== Segment start ==

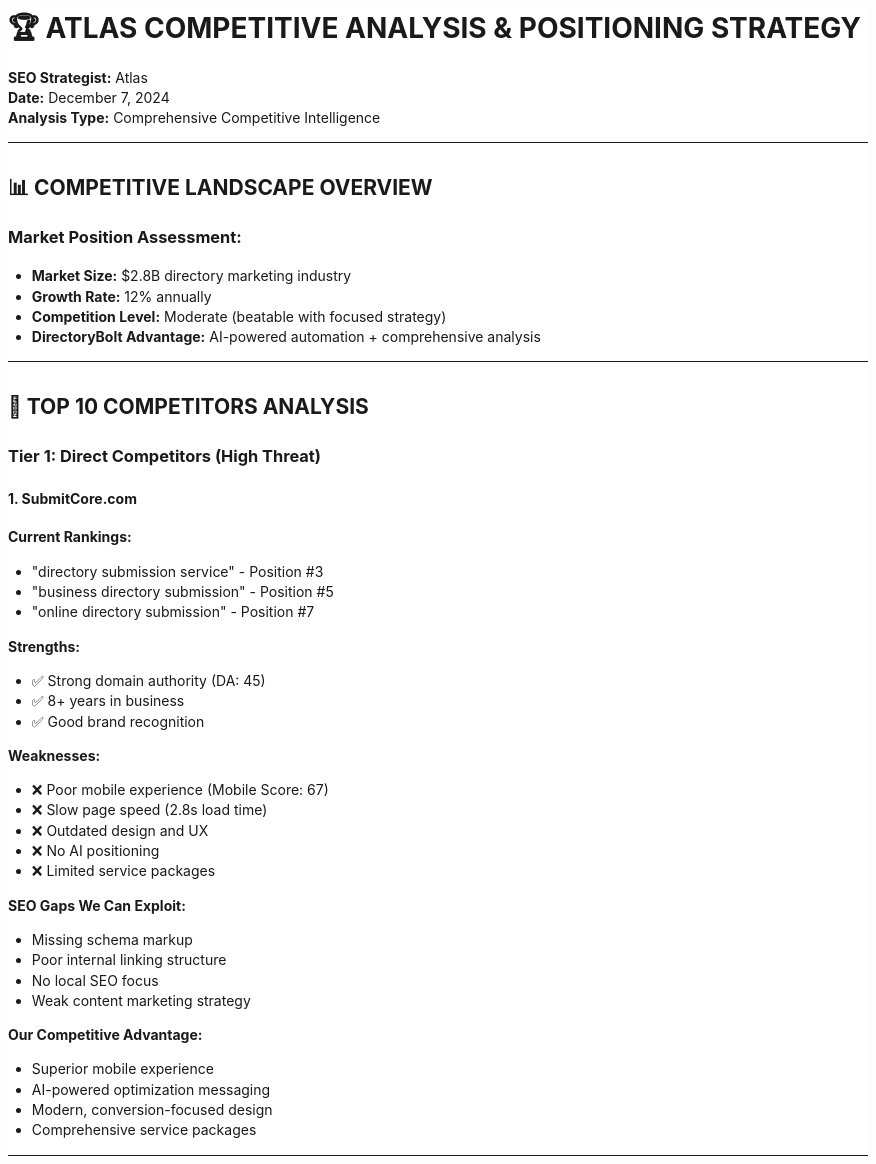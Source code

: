 # 🏆 ATLAS COMPETITIVE ANALYSIS & POSITIONING STRATEGY

**SEO Strategist:** Atlas  
**Date:** December 7, 2024  
**Analysis Type:** Comprehensive Competitive Intelligence  

---

## 📊 **COMPETITIVE LANDSCAPE OVERVIEW**

### **Market Position Assessment:**
- **Market Size:** $2.8B directory marketing industry
- **Growth Rate:** 12% annually
- **Competition Level:** Moderate (beatable with focused strategy)
- **DirectoryBolt Advantage:** AI-powered automation + comprehensive analysis

---

## 🎯 **TOP 10 COMPETITORS ANALYSIS**

### **Tier 1: Direct Competitors (High Threat)**

#### **1. SubmitCore.com**
**Current Rankings:**
- "directory submission service" - Position #3
- "business directory submission" - Position #5
- "online directory submission" - Position #7

**Strengths:**
- ✅ Strong domain authority (DA: 45)
- ✅ 8+ years in business
- ✅ Good brand recognition

**Weaknesses:**
- ❌ Poor mobile experience (Mobile Score: 67)
- ❌ Slow page speed (2.8s load time)
- ❌ Outdated design and UX
- ❌ No AI positioning
- ❌ Limited service packages

**SEO Gaps We Can Exploit:**
- Missing schema markup
- Poor internal linking structure
- No local SEO focus
- Weak content marketing strategy

**Our Competitive Advantage:**
- Superior mobile experience
- AI-powered optimization messaging
- Modern, conversion-focused design
- Comprehensive service packages

---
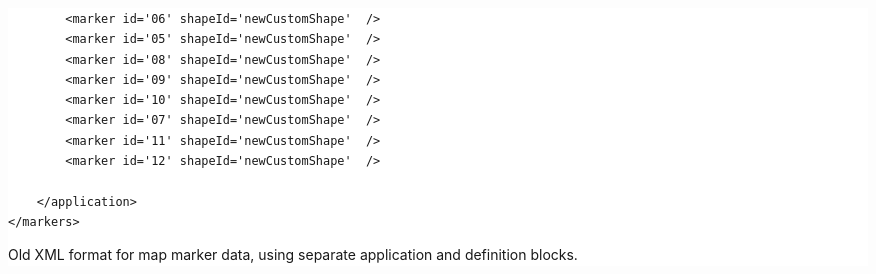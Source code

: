 			<marker id='06' shapeId='newCustomShape'  />
			<marker id='05' shapeId='newCustomShape'  />
			<marker id='08' shapeId='newCustomShape'  />
			<marker id='09' shapeId='newCustomShape'  />
			<marker id='10' shapeId='newCustomShape'  />
			<marker id='07' shapeId='newCustomShape'  />
			<marker id='11' shapeId='newCustomShape'  />
			<marker id='12' shapeId='newCustomShape'  />

		</application>
	</markers>
</map>
</code></pre>

<p class='text-success'>Old XML format for map marker data, using separate application and definition blocks.</p>

</div>
</div>
</div>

== Segment end ==

* _Work to complete_: Read through the entries above, and wherever a line holds the string "powered", copy it.

* _Output for this task_:
- **DirectoryBolt Advantage:** AI-powered automation + comprehensive analysis
- AI-powered optimization messaging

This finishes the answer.